(Records from a collection)
══════════

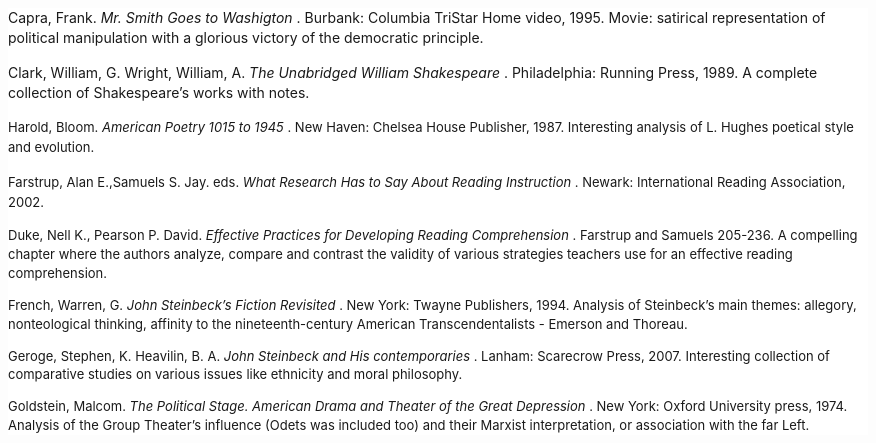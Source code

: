 <p>
Capra, Frank.
<i>
Mr. Smith Goes to Washigton
</i>
. Burbank: Columbia TriStar Home video, 1995.  Movie: satirical representation of political manipulation with a glorious victory of the democratic principle.
</p>
<p>
Clark, William, G. Wright, William, A.
<i>
The Unabridged William Shakespeare
</i>
. Philadelphia: Running Press, 1989.  A complete collection of Shakespeare’s works with notes.
</p>
</font>
</p>
<p>
<font size="-1">
Harold, Bloom.
<i>
American Poetry 1015 to 1945
</i>
. New Haven: Chelsea House Publisher, 1987.  Interesting analysis of L. Hughes poetical style and evolution.
<p>
Farstrup, Alan E.,Samuels S. Jay. eds.
<i>
What Research Has to Say About Reading Instruction
</i>
. Newark: International Reading Association, 2002.
</p>
<p>
Duke, Nell K., Pearson P. David.
<i>
Effective Practices for Developing Reading Comprehension
</i>
. Farstrup and Samuels 205-236.  A compelling chapter where the authors analyze, compare and contrast the validity of various strategies teachers use for an effective reading comprehension.
</p>
<p>
French, Warren, G.
<i>
John Steinbeck’s Fiction Revisited
</i>
. New York: Twayne Publishers, 1994.  Analysis of Steinbeck’s main themes: allegory, nonteological thinking, affinity to the nineteenth-century American Transcendentalists - Emerson and Thoreau.
</p>
<p>
Geroge, Stephen, K. Heavilin, B. A.
<i>
John Steinbeck and His contemporaries
</i>
. Lanham: Scarecrow Press, 2007.  Interesting collection of comparative studies on various issues like ethnicity and moral philosophy.
</p>
<p>
Goldstein, Malcom.
<i>
The Political Stage. American Drama and Theater of the Great Depression
</i>
. New York: Oxford University press, 1974.  Analysis of the Group Theater’s influence (Odets was included too) and their Marxist interpretation, or association with the far Left.
</p>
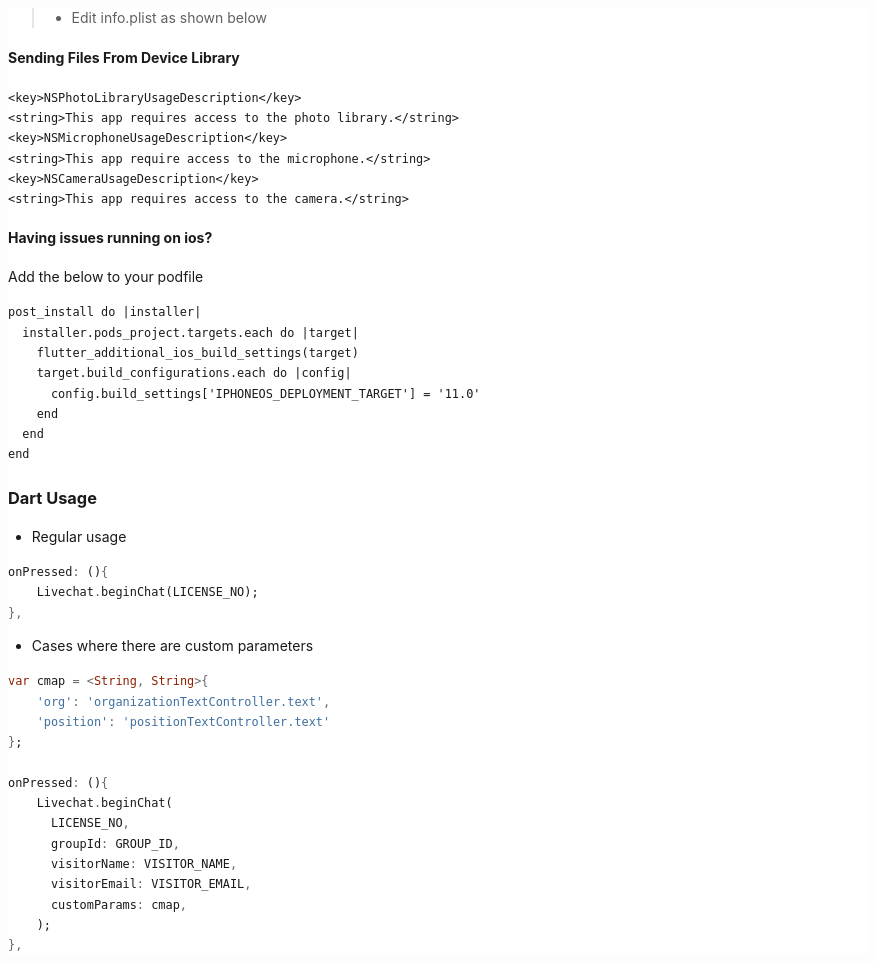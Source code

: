 >- Edit info.plist as shown below

#### Sending Files From Device Library
```plist
<key>NSPhotoLibraryUsageDescription</key>
<string>This app requires access to the photo library.</string>
<key>NSMicrophoneUsageDescription</key>
<string>This app require access to the microphone.</string>
<key>NSCameraUsageDescription</key>
<string>This app requires access to the camera.</string>
```

#### Having issues running on ios?
Add the below to your podfile

```podfile
post_install do |installer|
  installer.pods_project.targets.each do |target|
    flutter_additional_ios_build_settings(target)
    target.build_configurations.each do |config|
      config.build_settings['IPHONEOS_DEPLOYMENT_TARGET'] = '11.0'
    end
  end
end
```

### Dart Usage

- Regular usage

```dart
onPressed: (){
    Livechat.beginChat(LICENSE_NO);
},
```

- Cases where there are custom parameters

```dart
var cmap = <String, String>{
    'org': 'organizationTextController.text',
    'position': 'positionTextController.text'
};

onPressed: (){
    Livechat.beginChat(
      LICENSE_NO,
      groupId: GROUP_ID,
      visitorName: VISITOR_NAME,
      visitorEmail: VISITOR_EMAIL,
      customParams: cmap,
    );
},
```
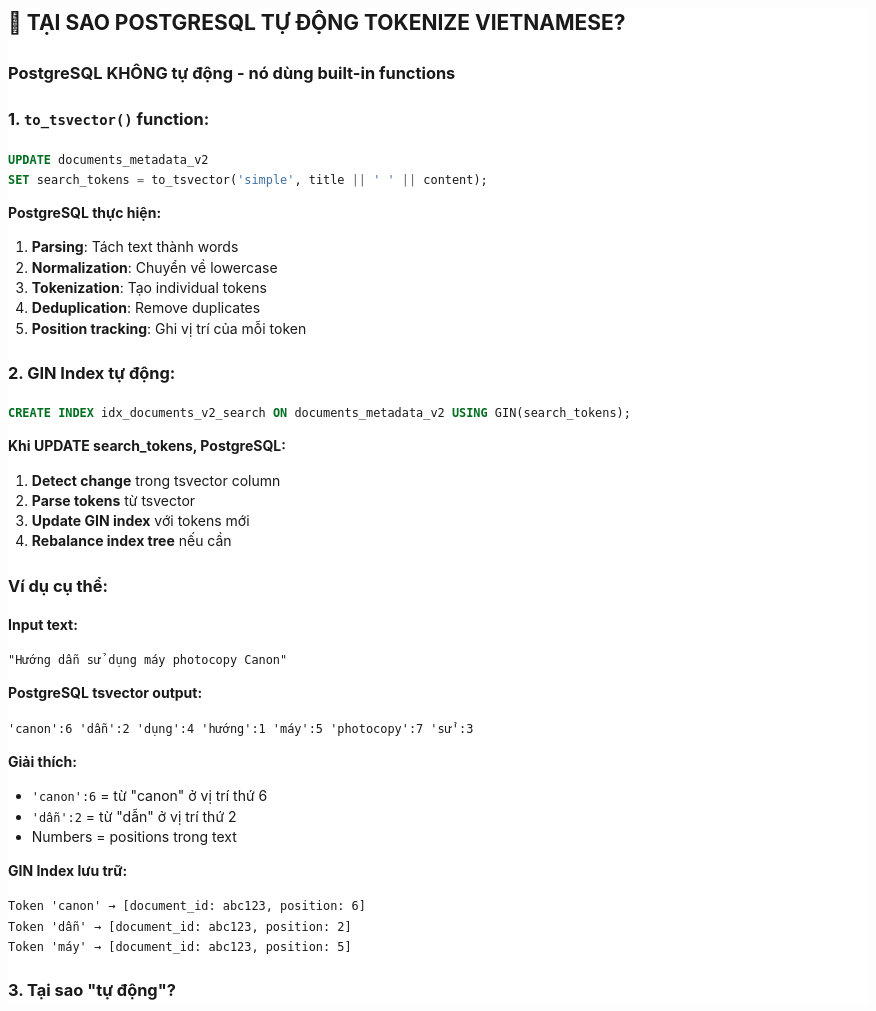 
## 🔧 **TẠI SAO POSTGRESQL TỰ ĐỘNG TOKENIZE VIETNAMESE?**

### **PostgreSQL KHÔNG tự động - nó dùng built-in functions**

### **1. `to_tsvector()` function:**
```sql
UPDATE documents_metadata_v2 
SET search_tokens = to_tsvector('simple', title || ' ' || content);
```

**PostgreSQL thực hiện:**
1. **Parsing**: Tách text thành words
2. **Normalization**: Chuyển về lowercase  
3. **Tokenization**: Tạo individual tokens
4. **Deduplication**: Remove duplicates
5. **Position tracking**: Ghi vị trí của mỗi token

### **2. GIN Index tự động:**
```sql
CREATE INDEX idx_documents_v2_search ON documents_metadata_v2 USING GIN(search_tokens);
```

**Khi UPDATE search_tokens, PostgreSQL:**
1. **Detect change** trong tsvector column
2. **Parse tokens** từ tsvector  
3. **Update GIN index** với tokens mới
4. **Rebalance index tree** nếu cần

### **Ví dụ cụ thể:**

**Input text:**
```
"Hướng dẫn sử dụng máy photocopy Canon"
```

**PostgreSQL tsvector output:**
```
'canon':6 'dẫn':2 'dụng':4 'hướng':1 'máy':5 'photocopy':7 'sử':3
```

**Giải thích:**
- `'canon':6` = từ "canon" ở vị trí thứ 6
- `'dẫn':2` = từ "dẫn" ở vị trí thứ 2
- Numbers = positions trong text

**GIN Index lưu trữ:**
```
Token 'canon' → [document_id: abc123, position: 6]
Token 'dẫn' → [document_id: abc123, position: 2]  
Token 'máy' → [document_id: abc123, position: 5]
```

### **3. Tại sao "tự động"?**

══════════

**Exercise requirements:** Copy out each line of the records above that includes "Shakespeare".

**Your response:**
The Unabridged William Shakespeare
. Philadelphia: Running Press, 1989.  A complete collection of Shakespeare’s works with notes.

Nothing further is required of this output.